U.S. Secretary of State John Kerry says Washington and Beijing will enforce sanctions against North Korean for its recent nuclear weapons and ballistic missile program. But China and the U.S. apparently remain at an impasse over China's territorial claims in the South China Sea.
"Neither one of our nations will accept North Korea as a nuclear weapons state," Kerry told reporters at the end of the eighth annual U.S.-China Strategic and Economic Dialogue in Beijing.
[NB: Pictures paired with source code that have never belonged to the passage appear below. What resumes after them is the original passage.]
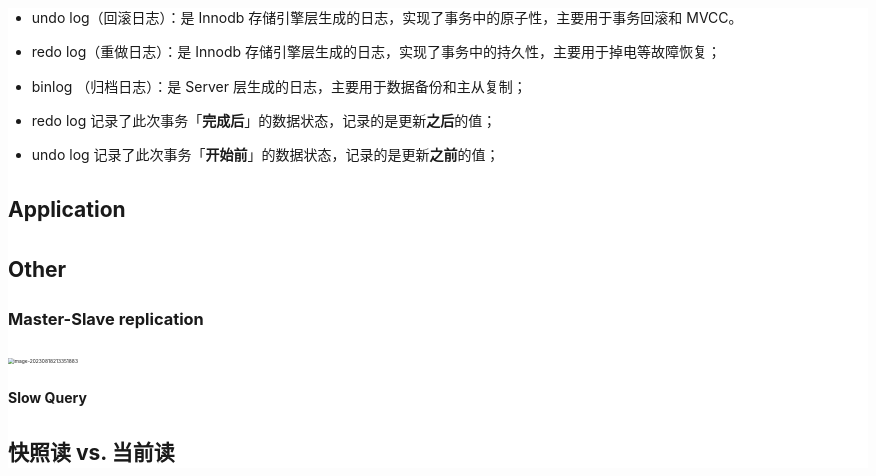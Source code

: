 - undo log（回滚日志）：是 Innodb 存储引擎层生成的日志，实现了事务中的原子性，主要用于事务回滚和 MVCC。
- redo log（重做日志）：是 Innodb 存储引擎层生成的日志，实现了事务中的持久性，主要用于掉电等故障恢复；
- binlog （归档日志）：是 Server 层生成的日志，主要用于数据备份和主从复制；



- redo log 记录了此次事务「**完成后**」的数据状态，记录的是更新**之后**的值；
- undo log 记录了此次事务「**开始前**」的数据状态，记录的是更新**之前**的值；

## Application

## Other

### Master-Slave replication

<img src="./assets/image-20230818213351883.png" alt="image-20230818213351883" style="zoom:35%;" />

#### Slow Query



## 快照读 vs. 当前读

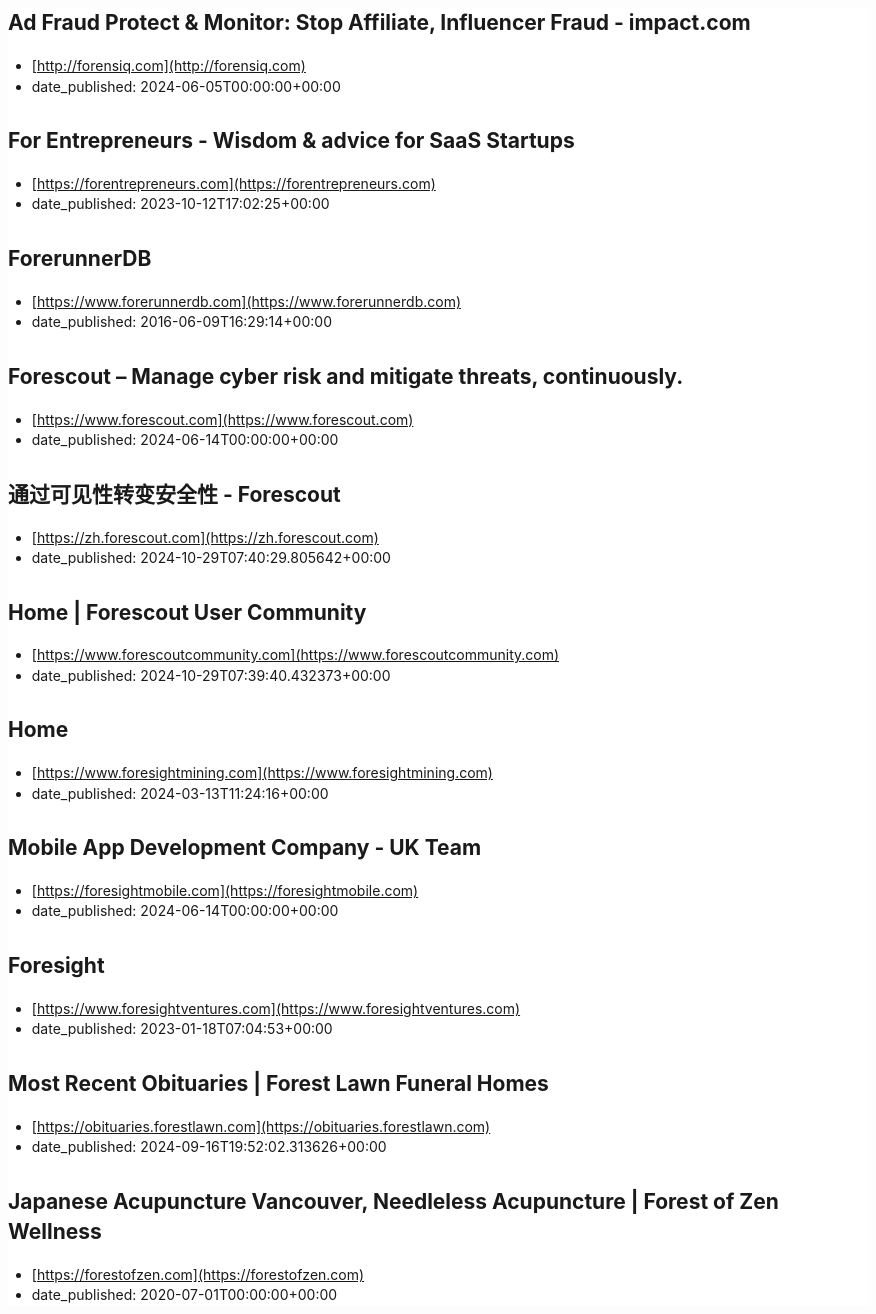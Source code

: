  ## Ad Fraud Protect & Monitor: Stop Affiliate, Influencer Fraud - impact.com
 - [http://forensiq.com](http://forensiq.com)
 - date_published: 2024-06-05T00:00:00+00:00

 ## For Entrepreneurs - Wisdom & advice for SaaS Startups
 - [https://forentrepreneurs.com](https://forentrepreneurs.com)
 - date_published: 2023-10-12T17:02:25+00:00

 ## ForerunnerDB
 - [https://www.forerunnerdb.com](https://www.forerunnerdb.com)
 - date_published: 2016-06-09T16:29:14+00:00

 ## Forescout – Manage cyber risk and mitigate threats, continuously.
 - [https://www.forescout.com](https://www.forescout.com)
 - date_published: 2024-06-14T00:00:00+00:00

 ## 通过可见性转变安全性 - Forescout
 - [https://zh.forescout.com](https://zh.forescout.com)
 - date_published: 2024-10-29T07:40:29.805642+00:00

 ## Home | Forescout User Community
 - [https://www.forescoutcommunity.com](https://www.forescoutcommunity.com)
 - date_published: 2024-10-29T07:39:40.432373+00:00

 ## Home
 - [https://www.foresightmining.com](https://www.foresightmining.com)
 - date_published: 2024-03-13T11:24:16+00:00

 ## Mobile App Development Company - UK Team
 - [https://foresightmobile.com](https://foresightmobile.com)
 - date_published: 2024-06-14T00:00:00+00:00

 ## Foresight
 - [https://www.foresightventures.com](https://www.foresightventures.com)
 - date_published: 2023-01-18T07:04:53+00:00

 ## Most Recent Obituaries | Forest Lawn Funeral Homes
 - [https://obituaries.forestlawn.com](https://obituaries.forestlawn.com)
 - date_published: 2024-09-16T19:52:02.313626+00:00

 ## Japanese Acupuncture Vancouver, Needleless Acupuncture | Forest of Zen Wellness
 - [https://forestofzen.com](https://forestofzen.com)
 - date_published: 2020-07-01T00:00:00+00:00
Kerry said the U.S. and China have agreed to "fully enforce" a new round of tougher sanctions passed by the United Nations earlier this year in response to Pyongyang's fourth nuclear test.
China, which is the North's main ally and benefactor, supported the tougher sanctions against the North.
Restraint urged
Meanwhile, Kerry called on all nations with competing territorial claims in the South China Sea to "exercise restraint" and resolve their differences through diplomacy. Tensions are growing in the region over China's aggressive buildup of military installations on unoccupied islands and reefs in the South China Sea, many of which are also claimed by Taiwan, Vietnam, the Philippines, Brunei and Indonesia.
About $5 trillion of annual trade passes through the South China Sea, which is also believed to hold significant oil and gas reserves. Beijing is reportedly considering establishing an Air Defense Identification Zone over portions of the South China Sea, after being angered by U.S. surveillance flights in the airspace. Kerry has called such action "a provocative and destabilizing act."
Freedom of navigation, overflight
Kerry said he and his Chinese counterpart, State Councilor Yang Jiechi, reaffirmed their governments' commitment to uphold freedom of navigation and overflight in the South China Sea.
On the economic front, U.S. Treasury Secretary Jack Lew said China has concluded that there should be no further weakening of its currency, the yuan, and agreed to continue pursuing market-based economic reforms.
But Lew said the two sides failed to reach an accord on the excess capacity in China's aluminum sector, which Washington complains allows China to sell the metal cheaply overseas.